Problem to solve:
Line count for "begin": state how many lines of the listing below contain it, without anything else.

● ● ● ● ● ● ●

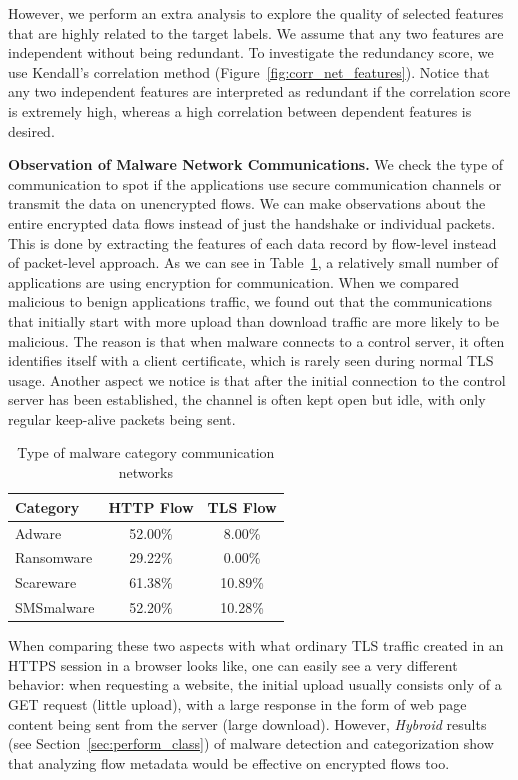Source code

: \documentclass[runningheads]{llncs}
\newcommand{\toolname}{\textit{Hybroid}\xspace}
\begin{document}
However, we perform an extra analysis to explore the quality of selected features that are highly related to the target labels. We assume that any two features are independent without being redundant. To investigate the redundancy score, we use Kendall’s correlation method (Figure~\ref{fig:corr_net_features}). Notice that any two independent features are interpreted as redundant if the correlation score is extremely high, whereas a high correlation between dependent features is desired.

\medskip \noindent \textbf{Observation of Malware Network Communications.}
We check the type of communication to spot if the applications use secure communication channels or transmit the data on unencrypted flows. We can make observations about the entire encrypted data flows instead of just the handshake or individual packets. This is done by extracting the features of each data record by flow-level instead of packet-level approach. As we can see in Table~\ref{tab:mal_comm}, a relatively small number of applications are using encryption for communication. When we compared malicious to benign applications traffic, we found out that the communications that initially start with more upload than download traffic are more likely to be malicious. The reason is that when malware connects to a control server, it often identifies itself with a client certificate, which is rarely seen during normal TLS usage. Another aspect we notice is that after the initial connection to the control server has been established, the channel is often kept open but idle, with only regular keep-alive packets being sent.

\begin{table}[t]
\caption{Type of malware category communication networks }
\label{tab:mal_comm}
\centering
\begin{tabular}{lcc}
\toprule
\bfseries Category &  \bfseries HTTP Flow &  \bfseries TLS Flow\\
\midrule
Adware & 52.00\% & 8.00\%\\
Ransomware & 29.22\% & 0.00\%\\
Scareware & 61.38\% & 10.89\%\\
SMSmalware & 52.20\% & 10.28\%\\
\bottomrule
\end{tabular}
\end{table}

When comparing these two aspects with what ordinary TLS traffic created in an HTTPS session in a browser looks like, one can easily see a very different behavior: when requesting a website, the initial upload usually consists only of a GET request (little upload), with a large response in the form of web page content being sent from the server (large download). However, \toolname results (see Section~\ref{sec:perform_class}) of malware detection and categorization show that analyzing flow metadata would be effective on encrypted flows too.
\end{document}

● ● ● ● ● ● ●

Completed exercise:
3